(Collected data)
------------------------------------------------

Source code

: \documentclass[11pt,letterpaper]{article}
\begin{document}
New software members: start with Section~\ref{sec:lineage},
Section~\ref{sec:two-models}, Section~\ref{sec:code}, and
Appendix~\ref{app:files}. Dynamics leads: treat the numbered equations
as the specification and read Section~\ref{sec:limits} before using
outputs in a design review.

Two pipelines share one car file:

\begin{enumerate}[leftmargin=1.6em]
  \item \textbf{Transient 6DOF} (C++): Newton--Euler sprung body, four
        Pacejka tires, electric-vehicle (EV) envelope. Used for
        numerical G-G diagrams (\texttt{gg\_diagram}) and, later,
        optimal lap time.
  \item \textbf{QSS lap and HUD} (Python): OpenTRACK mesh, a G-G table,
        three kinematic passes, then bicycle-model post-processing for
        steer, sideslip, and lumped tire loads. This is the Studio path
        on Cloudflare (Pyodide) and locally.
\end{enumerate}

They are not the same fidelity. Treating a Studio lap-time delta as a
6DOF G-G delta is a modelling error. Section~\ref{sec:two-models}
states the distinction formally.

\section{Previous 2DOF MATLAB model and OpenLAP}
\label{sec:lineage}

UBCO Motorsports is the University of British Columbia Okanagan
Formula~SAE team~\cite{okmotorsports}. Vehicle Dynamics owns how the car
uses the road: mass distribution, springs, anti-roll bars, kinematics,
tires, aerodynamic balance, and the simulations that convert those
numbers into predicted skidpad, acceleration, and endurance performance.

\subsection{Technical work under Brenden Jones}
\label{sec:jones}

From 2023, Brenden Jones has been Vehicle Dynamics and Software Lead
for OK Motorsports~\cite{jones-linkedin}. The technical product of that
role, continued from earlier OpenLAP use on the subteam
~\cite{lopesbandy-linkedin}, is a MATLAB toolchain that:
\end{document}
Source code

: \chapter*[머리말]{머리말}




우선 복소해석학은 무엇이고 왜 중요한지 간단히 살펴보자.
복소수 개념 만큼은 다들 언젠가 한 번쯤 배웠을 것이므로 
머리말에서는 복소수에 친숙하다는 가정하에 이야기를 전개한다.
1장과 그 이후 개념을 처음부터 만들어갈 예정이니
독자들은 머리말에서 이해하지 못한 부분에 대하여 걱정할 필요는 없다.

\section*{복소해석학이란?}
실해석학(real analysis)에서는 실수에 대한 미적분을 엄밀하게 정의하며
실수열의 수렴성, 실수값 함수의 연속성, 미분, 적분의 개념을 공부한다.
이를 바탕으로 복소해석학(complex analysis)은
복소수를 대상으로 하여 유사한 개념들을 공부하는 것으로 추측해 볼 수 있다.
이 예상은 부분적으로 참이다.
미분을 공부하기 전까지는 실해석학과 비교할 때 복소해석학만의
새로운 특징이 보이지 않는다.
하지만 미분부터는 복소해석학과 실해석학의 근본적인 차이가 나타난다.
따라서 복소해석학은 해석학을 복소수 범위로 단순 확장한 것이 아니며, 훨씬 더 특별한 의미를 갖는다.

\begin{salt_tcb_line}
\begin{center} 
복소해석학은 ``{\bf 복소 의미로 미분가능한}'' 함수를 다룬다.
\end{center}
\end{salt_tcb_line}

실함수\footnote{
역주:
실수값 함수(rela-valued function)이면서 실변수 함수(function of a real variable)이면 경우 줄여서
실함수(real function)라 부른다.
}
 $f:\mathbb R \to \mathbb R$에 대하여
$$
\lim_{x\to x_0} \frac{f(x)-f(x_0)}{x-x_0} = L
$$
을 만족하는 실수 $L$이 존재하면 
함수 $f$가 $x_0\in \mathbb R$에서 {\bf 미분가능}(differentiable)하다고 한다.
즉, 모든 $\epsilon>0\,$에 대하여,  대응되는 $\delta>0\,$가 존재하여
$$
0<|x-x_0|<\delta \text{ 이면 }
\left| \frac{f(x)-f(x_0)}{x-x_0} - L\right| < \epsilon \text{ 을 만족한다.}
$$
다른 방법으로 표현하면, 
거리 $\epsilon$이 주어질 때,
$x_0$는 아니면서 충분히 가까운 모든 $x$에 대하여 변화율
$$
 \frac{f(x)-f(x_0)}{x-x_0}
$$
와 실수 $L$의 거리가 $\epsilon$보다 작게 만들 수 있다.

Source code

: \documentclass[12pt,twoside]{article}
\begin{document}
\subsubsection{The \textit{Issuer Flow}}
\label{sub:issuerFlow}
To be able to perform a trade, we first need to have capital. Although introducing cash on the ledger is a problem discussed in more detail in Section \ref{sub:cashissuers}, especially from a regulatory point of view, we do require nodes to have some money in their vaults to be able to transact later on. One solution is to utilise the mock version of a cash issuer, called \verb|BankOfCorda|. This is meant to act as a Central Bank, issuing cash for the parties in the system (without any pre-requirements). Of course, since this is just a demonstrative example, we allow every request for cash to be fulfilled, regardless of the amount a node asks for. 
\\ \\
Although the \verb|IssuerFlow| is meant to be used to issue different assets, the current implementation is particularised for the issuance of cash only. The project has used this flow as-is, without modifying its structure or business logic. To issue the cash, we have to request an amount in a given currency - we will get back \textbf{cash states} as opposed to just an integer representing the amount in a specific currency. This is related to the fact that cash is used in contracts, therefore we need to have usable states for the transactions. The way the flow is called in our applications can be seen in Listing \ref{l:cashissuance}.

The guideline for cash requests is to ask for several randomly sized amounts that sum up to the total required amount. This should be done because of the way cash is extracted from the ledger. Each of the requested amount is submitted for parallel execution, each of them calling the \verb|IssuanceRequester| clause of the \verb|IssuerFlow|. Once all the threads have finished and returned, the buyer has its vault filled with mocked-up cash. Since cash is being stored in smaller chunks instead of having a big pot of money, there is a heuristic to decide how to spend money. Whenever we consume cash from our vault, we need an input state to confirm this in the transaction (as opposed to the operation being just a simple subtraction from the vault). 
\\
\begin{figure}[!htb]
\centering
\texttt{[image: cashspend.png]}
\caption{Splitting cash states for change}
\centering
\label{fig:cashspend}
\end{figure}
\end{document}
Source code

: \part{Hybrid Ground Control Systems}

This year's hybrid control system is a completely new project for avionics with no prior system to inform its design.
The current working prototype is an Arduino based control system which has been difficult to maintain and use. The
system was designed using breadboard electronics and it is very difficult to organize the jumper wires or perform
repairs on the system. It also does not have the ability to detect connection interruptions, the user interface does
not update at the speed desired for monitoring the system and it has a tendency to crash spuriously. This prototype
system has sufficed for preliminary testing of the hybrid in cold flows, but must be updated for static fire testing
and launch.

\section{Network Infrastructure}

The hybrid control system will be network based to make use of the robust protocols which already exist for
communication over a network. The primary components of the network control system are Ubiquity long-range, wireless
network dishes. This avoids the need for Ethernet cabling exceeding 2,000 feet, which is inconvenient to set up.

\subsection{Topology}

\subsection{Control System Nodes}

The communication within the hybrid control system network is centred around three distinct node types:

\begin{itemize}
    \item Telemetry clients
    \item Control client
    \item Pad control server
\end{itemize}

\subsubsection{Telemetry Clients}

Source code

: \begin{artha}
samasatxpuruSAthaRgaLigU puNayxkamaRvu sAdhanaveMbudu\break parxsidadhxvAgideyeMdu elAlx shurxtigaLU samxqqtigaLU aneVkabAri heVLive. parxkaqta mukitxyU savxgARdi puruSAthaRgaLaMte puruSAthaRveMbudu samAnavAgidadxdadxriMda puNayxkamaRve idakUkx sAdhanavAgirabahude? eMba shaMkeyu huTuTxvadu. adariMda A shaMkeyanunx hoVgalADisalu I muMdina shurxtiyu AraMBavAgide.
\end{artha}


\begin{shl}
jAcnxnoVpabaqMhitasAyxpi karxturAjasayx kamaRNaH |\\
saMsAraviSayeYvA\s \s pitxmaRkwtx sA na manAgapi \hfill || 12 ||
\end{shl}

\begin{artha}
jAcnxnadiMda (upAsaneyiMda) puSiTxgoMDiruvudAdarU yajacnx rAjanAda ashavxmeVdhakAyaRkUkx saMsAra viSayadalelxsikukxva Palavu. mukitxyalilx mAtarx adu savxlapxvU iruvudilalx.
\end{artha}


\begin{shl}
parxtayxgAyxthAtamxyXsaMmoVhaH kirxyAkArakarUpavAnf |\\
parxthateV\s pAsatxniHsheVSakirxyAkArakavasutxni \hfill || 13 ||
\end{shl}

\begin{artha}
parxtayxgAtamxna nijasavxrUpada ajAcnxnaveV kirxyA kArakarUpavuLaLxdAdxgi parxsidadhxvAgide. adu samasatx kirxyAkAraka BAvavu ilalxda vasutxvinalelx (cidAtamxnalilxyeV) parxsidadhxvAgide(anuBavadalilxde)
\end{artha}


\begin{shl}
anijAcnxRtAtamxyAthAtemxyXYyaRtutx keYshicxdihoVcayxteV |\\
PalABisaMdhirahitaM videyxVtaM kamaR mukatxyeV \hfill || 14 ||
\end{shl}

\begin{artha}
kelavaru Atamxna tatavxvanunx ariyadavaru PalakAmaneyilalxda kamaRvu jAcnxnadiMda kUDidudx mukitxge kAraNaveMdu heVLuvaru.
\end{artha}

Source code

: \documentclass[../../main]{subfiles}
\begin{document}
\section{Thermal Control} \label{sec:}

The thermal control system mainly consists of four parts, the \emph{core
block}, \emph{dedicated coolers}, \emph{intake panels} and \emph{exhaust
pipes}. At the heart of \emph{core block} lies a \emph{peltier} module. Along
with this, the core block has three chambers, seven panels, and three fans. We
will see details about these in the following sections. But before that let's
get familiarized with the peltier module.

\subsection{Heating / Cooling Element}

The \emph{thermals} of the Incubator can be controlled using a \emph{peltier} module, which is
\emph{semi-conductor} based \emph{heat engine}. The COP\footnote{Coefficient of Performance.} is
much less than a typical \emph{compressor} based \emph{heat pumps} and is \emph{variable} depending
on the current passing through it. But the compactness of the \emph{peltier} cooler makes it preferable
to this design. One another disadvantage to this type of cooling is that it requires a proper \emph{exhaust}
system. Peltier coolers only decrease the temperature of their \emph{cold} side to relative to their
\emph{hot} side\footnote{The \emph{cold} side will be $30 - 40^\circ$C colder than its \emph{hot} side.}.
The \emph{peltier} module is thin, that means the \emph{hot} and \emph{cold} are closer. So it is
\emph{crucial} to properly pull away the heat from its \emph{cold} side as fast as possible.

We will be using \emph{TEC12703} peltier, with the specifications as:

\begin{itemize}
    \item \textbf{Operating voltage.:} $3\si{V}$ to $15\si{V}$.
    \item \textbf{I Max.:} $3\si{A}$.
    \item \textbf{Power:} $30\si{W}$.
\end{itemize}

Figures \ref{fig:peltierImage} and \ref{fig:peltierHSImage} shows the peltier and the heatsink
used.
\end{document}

------------------------------------------------

▶ ABOUT THIS TASK
Taking the entries above, print exactly the lines starting at the line with "At the heart" and ending at the line with "much less than", both included.

▶ EXPECTED ANSWER
pipes}. At the heart of \emph{core block} lies a \emph{peltier} module. Along
with this, the core block has three chambers, seven panels, and three fans. We
will see details about these in the following sections. But before that let's
get familiarized with the peltier module.

\subsection{Heating / Cooling Element}

The \emph{thermals} of the Incubator can be controlled using a \emph{peltier} module, which is
\emph{semi-conductor} based \emph{heat engine}. The COP\footnote{Coefficient of Performance.} is
much less than a typical \emph{compressor} based \emph{heat pumps} and is \emph{variable} depending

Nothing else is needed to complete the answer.